**What is needed:** The word to look for is "begin". Report every line of the entries below that has it.

**Data for this task:**
•••
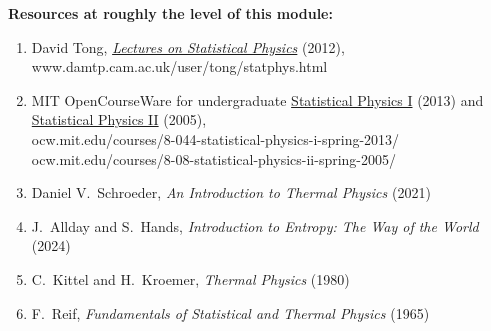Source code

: \noindent\textbf{Resources at roughly the level of this module:} \\[-24 pt]
\begin{enumerate}
  \item David Tong, \href{https://www.damtp.cam.ac.uk/user/tong/statphys.html}{\textit{Lectures on Statistical Physics}} (2012), \\ www.damtp.cam.ac.uk/user/tong/statphys.html
  \item MIT OpenCourseWare for undergraduate \href{https://ocw.mit.edu/courses/8-044-statistical-physics-i-spring-2013/}{Statistical Physics I} (2013) and \href{https://ocw.mit.edu/courses/8-08-statistical-physics-ii-spring-2005/}{Statistical Physics II} (2005), \\ ocw.mit.edu/courses/8-044-statistical-physics-i-spring-2013/ \\ ocw.mit.edu/courses/8-08-statistical-physics-ii-spring-2005/
  \item Daniel V.~Schroeder, \textit{An Introduction to Thermal Physics} (2021)
  \item J.~Allday and S.~Hands, \textit{Introduction to Entropy: The Way of the World} (2024)
  \item C.~Kittel and H.~Kroemer, \textit{Thermal Physics} (1980)
  \item F.~Reif, \textit{Fundamentals of Statistical and Thermal Physics} (1965)
\end{enumerate}

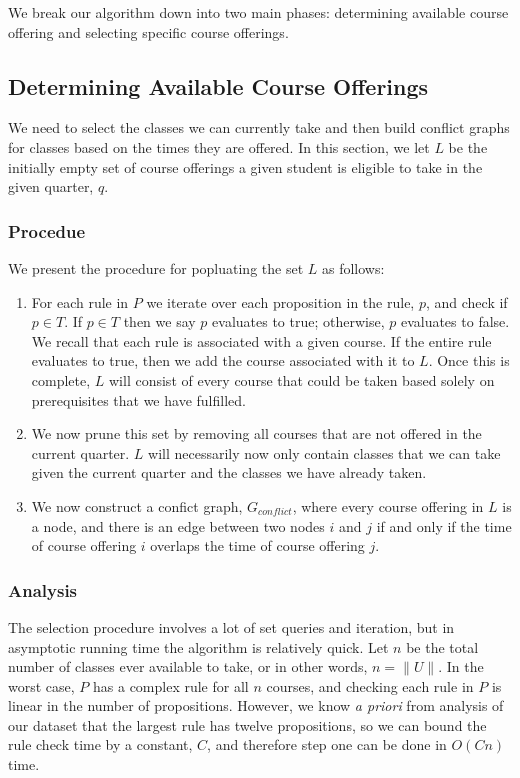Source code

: \documentclass[11pt]{article} %
\begin{document}
We break our algorithm down into two main phases: determining available course offering and selecting specific course offerings.

\subsection{Determining Available Course Offerings}
We need to select the classes we can currently take and then build conflict graphs for classes based on the times they are offered. In this section, we let $L$ be the initially empty set of course offerings a given student is eligible to take in the given quarter, $q$. \\

\subsubsection{Procedue}
We present the procedure for popluating the set $L$ as follows:
\begin{enumerate}
\item For each rule in $P$ we iterate over each proposition in the rule, $p$, and check if $p \in T$. If $p \in T$ then we say $p$ evaluates to true; otherwise, $p$ evaluates to false. We recall that each rule is associated with a given course. If the entire rule evaluates to true, then we add the course associated with it to $L$. Once this is complete, $L$ will consist of every course that could be taken based solely on prerequisites that we have fulfilled.
\item We now prune this set by removing all courses that are not offered in the current quarter. $L$ will necessarily now only contain classes that we can take given the current quarter and the classes we have already taken.
\item We now construct a confict graph, $G_{conflict}$, where every course offering in $L$ is a node, and there is an edge between two nodes $i$ and $j$ if and only if the time of course offering $i$ overlaps the time of course offering $j$.
\end{enumerate}

\subsubsection{Analysis}
The selection procedure involves a lot of set queries and iteration, but in asymptotic running time the algorithm is relatively quick. Let $n$ be the total number of classes ever available to take, or in other words, $n = \|U\|$. In the worst case, $P$ has a complex rule for all $n$ courses, and checking each rule in $P$ is linear in the number of propositions. However, we know {\it a priori} from analysis of our dataset that the largest rule has twelve propositions, so we can bound the rule check time by a constant, $C$, and therefore step one can be done in $O(Cn)$ time.
\end{document}
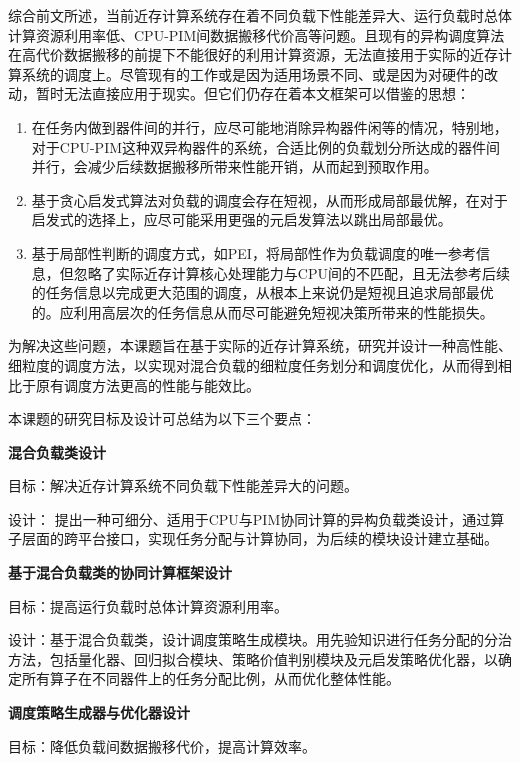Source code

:     综合前文所述，当前近存计算系统存在着不同负载下性能差异大、运行负载时总体计算资源利用率低、CPU-PIM间数据搬移代价高等问题。且现有的异构调度算法在高代价数据搬移的前提下不能很好的利用计算资源，无法直接用于实际的近存计算系统的调度上。尽管现有的工作或是因为适用场景不同、或是因为对硬件的改动，暂时无法直接应用于现实。但它们仍存在着本文框架可以借鉴的思想：
    \begin{enumerate}
        \item 在任务内做到器件间的并行，应尽可能地消除异构器件闲等的情况，特别地，对于CPU-PIM这种双异构器件的系统，合适比例的负载划分所达成的器件间并行，会减少后续数据搬移所带来性能开销，从而起到预取作用。
        \item 基于贪心启发式算法对负载的调度会存在短视，从而形成局部最优解，在对于启发式的选择上，应尽可能采用更强的元启发算法以跳出局部最优。
        \item 基于局部性判断的调度方式，如PEI\citep{ahn_pim-enabled_2015}，将局部性作为负载调度的唯一参考信息，但忽略了实际近存计算核心处理能力与CPU间的不匹配，且无法参考后续的任务信息以完成更大范围的调度，从根本上来说仍是短视且追求局部最优的。应利用高层次的任务信息从而尽可能避免短视决策所带来的性能损失。 
    \end{enumerate}
    
    为解决这些问题，本课题旨在基于实际的近存计算系统，研究并设计一种高性能、细粒度的调度方法，以实现对混合负载的细粒度任务划分和调度优化，从而得到相比于原有调度方法更高的性能与能效比。
    
    
    本课题的研究目标及设计可总结为以下三个要点：

    \textbf{混合负载类设计}
    
        目标：解决近存计算系统不同负载下性能差异大的问题。
        
        设计： 提出一种可细分、适用于CPU与PIM协同计算的异构负载类设计，通过算子层面的跨平台接口，实现任务分配与计算协同，为后续的模块设计建立基础。

    \textbf{基于混合负载类的协同计算框架设计}
    
        目标：提高运行负载时总体计算资源利用率。
        
        设计：基于混合负载类，设计调度策略生成模块。用先验知识进行任务分配的分治方法，包括量化器、回归拟合模块、策略价值判别模块及元启发策略优化器，以确定所有算子在不同器件上的任务分配比例，从而优化整体性能。

    \textbf{调度策略生成器与优化器设计}
        
        目标：降低负载间数据搬移代价，提高计算效率。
•••
**Problem solution:**
\begin{enumerate}
\begin{document}
\begin{enumerate}
    \begin{enumerate}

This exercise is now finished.